11.4 Product Liability
Each of the products sold by the Group in the three year period ending on the date of this Agreement met, when sold, in all material respects, all standards for quality and workmanship prescribed by law, excluding Environmental Laws, and contractual agreements. No claims have been made or threatened in writing under product warranties or for the supply of defective products other than claims for such reasons and in such amounts as are consistent with past practice. No Group Company has any material liability for injury to persons or property as a result of the ownership, possession or use of any product manufactured or supplied by the Group in the three year period ending on the date of this Agreement.
12 Insurance
12.1 Particulars of Insurances
Summary particulars of the insurances of the Group Companies or the Seller material to the business of the Group Companies are contained in the Disclosure Letter.
12.2 Details on Policies
In respect of the insurances referred to in paragraph 12.1:
12.2.1 all premiums have been duly paid to date;
12.2.2 no Relevant Seller or Group Company has received any notification that such insurances are not valid or enforceable; and
12.2.3 so far as the Relevant Sellers are aware, no act, omission, misrepresentation or non-disclosure by or on behalf of any Group Company or the Seller has occurred which makes any of these policies voidable.
13 Tax
13.1 Company Residence
Each Group Company has been resident for tax purposes in the country stated in the Disclosure Letter with express reference to this paragraph and has not been resident anywhere else at any time since its incorporation and will be so resident at Closing. For the avoidance of doubt, references to residence in this paragraph shall be construed as references to residence as determined by the local law of the jurisdiction or jurisdictions concerned and not by reference to the provisions of any relevant double taxation treaty or convention.
128
13.2 Returns, Information and Clearances
13.2.1 All registrations, returns, computations, notices and information which are or have been required to be made or given by each Group Company for any Taxation purpose (i) have been made or given within the requisite periods and on a proper basis and are up-to-date and correct; and (ii) none of them is, or is likely to be, the subject of any dispute with any relevant Tax Authority.

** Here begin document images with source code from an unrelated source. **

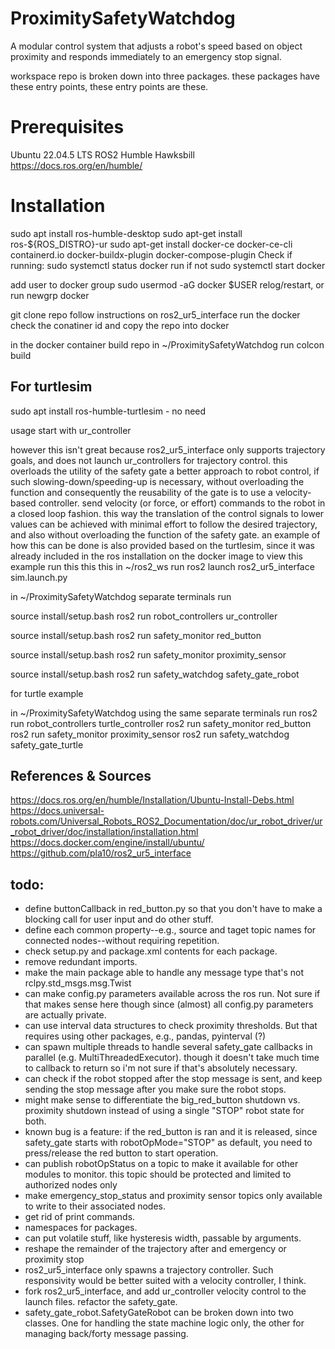 # ProximitySafetyWatchdog
A modular control system that adjusts a robot's speed based on object proximity and responds immediately to an emergency stop signal.

workspace repo is broken down into three packages. 
these packages have these entry points, 
these entry points are these.


# Prerequisites
Ubuntu 22.04.5 LTS
ROS2 Humble Hawksbill https://docs.ros.org/en/humble/

# Installation
sudo apt install ros-humble-desktop
sudo apt-get install ros-${ROS_DISTRO}-ur
sudo apt-get install docker-ce docker-ce-cli containerd.io docker-buildx-plugin docker-compose-plugin
Check if running:
 sudo systemctl status docker
run if not
 sudo systemctl start docker

add user to docker group
 sudo usermod -aG docker $USER
relog/restart, or run
  newgrp docker

git clone repo
follow instructions on ros2_ur5_interface
run the docker
check the conatiner id
and copy the repo into docker

in the docker container
build repo
in ~/ProximitySafetyWatchdog run
colcon build

## For turtlesim
sudo apt install ros-humble-turtlesim - no need

usage
start with ur_controller

however this isn't great because ros2_ur5_interface only supports trajectory goals, and does not launch ur_controllers for trajectory control.
this overloads the utility of the safety gate
a better approach to robot control, if such slowing-down/speeding-up is necessary, without overloading the function and consequently the reusability of the gate is to use a velocity-based controller.
send velocity (or force, or effort) commands to the robot in a closed loop fashion.
this way the translation of the control signals to lower values can be achieved with minimal effort to follow the desired trajectory, and also without overloading the function of the safety gate.
an example of how this can be done is also provided based on the turtlesim, since it was already included in the ros installation on the docker image
to view this example run 
this
this
this 
in ~/ros2_ws run
ros2 launch ros2_ur5_interface sim.launch.py

in ~/ProximitySafetyWatchdog separate terminals run

source install/setup.bash
ros2 run robot_controllers ur_controller

source install/setup.bash
ros2 run safety_monitor red_button

source install/setup.bash
ros2 run safety_monitor proximity_sensor

source install/setup.bash
ros2 run safety_watchdog safety_gate_robot

for turtle example 

in ~/ProximitySafetyWatchdog using the same separate terminals run
ros2 run robot_controllers turtle_controller
ros2 run safety_monitor red_button
ros2 run safety_monitor proximity_sensor
ros2 run safety_watchdog safety_gate_turtle


## References & Sources
https://docs.ros.org/en/humble/Installation/Ubuntu-Install-Debs.html
https://docs.universal-robots.com/Universal_Robots_ROS2_Documentation/doc/ur_robot_driver/ur_robot_driver/doc/installation/installation.html
https://docs.docker.com/engine/install/ubuntu/
https://github.com/pla10/ros2_ur5_interface


## todo:
- define buttonCallback in red_button.py so that you don't have to make a blocking call for user input and do other stuff.
- define each common property--e.g., source and taget topic names for connected nodes--without requiring repetition.
- check setup.py and package.xml contents for each package.
- remove redundant imports.
- make the main package able to handle any message type that's not rclpy.std_msgs.msg.Twist
- can make config.py parameters available across the ros run. Not sure if that makes sense here though since \(almost\) all config.py parameters are actually private.
- can use interval data structures to check proximity thresholds. But that requires using other packages, e.g., pandas, pyinterval (?)
- can spawn multiple threads to handle several safety_gate callbacks in parallel (e.g. MultiThreadedExecutor). though it doesn't take much time to callback to return so i'm not sure if that's absolutely necessary.
- can check if the robot stopped after the stop message is sent, and keep sending the stop message after you make sure the robot stops.
- might make sense to differentiate the big_red_button shutdown vs. proximity shutdown instead of using a single "STOP" robot state for both. 
- known bug is a feature: if the red_button is ran and it is released, since safety_gate starts with robotOpMode="STOP" as default, you need to press/release the red button to start operation. 
- can publish robotOpStatus on a topic to make it available for other modules to monitor. this topic should be protected and limited to authorized nodes only
- make emergency_stop_status and proximity sensor topics only available to write to their associated nodes.
- get rid of print commands.
- namespaces for packages.
- can put volatile stuff, like hysteresis width, passable by arguments.
- reshape the remainder of the trajectory after and emergency or proximity stop 
- ros2_ur5_interface only spawns a trajectory controller. Such responsivity would be better suited with a velocity controller, I think.
- fork ros2_ur5_interface, and add ur_controller velocity control to the launch files. refactor the safety_gate.
- safety_gate_robot.SafetyGateRobot can be broken down into two classes. One for handling the state machine logic only, the other for managing back/forty message passing.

13.2.2 Each Group Company is in possession of sufficient information to enable it to compute its liability to Taxation insofar as it depends on any Transaction (for the purposes of this paragraph 13, as defined in the Tax Indemnity) occurring on or before Closing and has preserved records required for the delivery of correct and complete returns as required by Schedule 18 Finance Xxx 0000 or other equivalent provisions in any relevant jurisdiction or the computation of any other Tax.
13.3 Special Regimes/Elections/Rulings
13.3.1 There are no agreements, arrangements or elections between a Group Company and any Tax Authority pursuant to which the relevant Group Company is authorised not to comply with what, but for such agreement or arrangement, would be its statutory obligations.
13.3.2 No action has been taken by any Group Company which may have the result of altering or disturbing in any material way any existing arrangement or agreement between the relevant Group Company and any relevant Tax Authority.
13.4 Taxation Benefits
13.4.1 For the purposes of this paragraph 13.4:
“Taxation Benefits” means any Taxation benefit or advantage, including any loss, relief, allowance, exemption, set-off, deduction or credit available in the computation of any liability to Taxation.
13.4.2 No Group Company is under any obligation to surrender or otherwise transfer any Taxation Benefit.
13.4.3 No Group Company is liable to make a payment for utilisation, surrender or other transfer of any Taxation Benefit, nor is any Taxation Benefit received by any Group Company liable to be refunded.
13.4.4 There are set out in the Disclosure Letter, with express reference to this paragraph, full particulars of all surrenders or other transfers of any Taxation Benefits made by any Group Company since the Accounts Date.
13.4.5 The entry into, becoming unconditional or Closing of this Agreement will not result in any withdrawal, restriction or other clawback of any Taxation Benefit enjoyed by, or profit or gain being deemed to accrue to, any Group Company for Taxation purposes in relation to an earlier Transaction of such Group Company other than a Transaction with a Group Company.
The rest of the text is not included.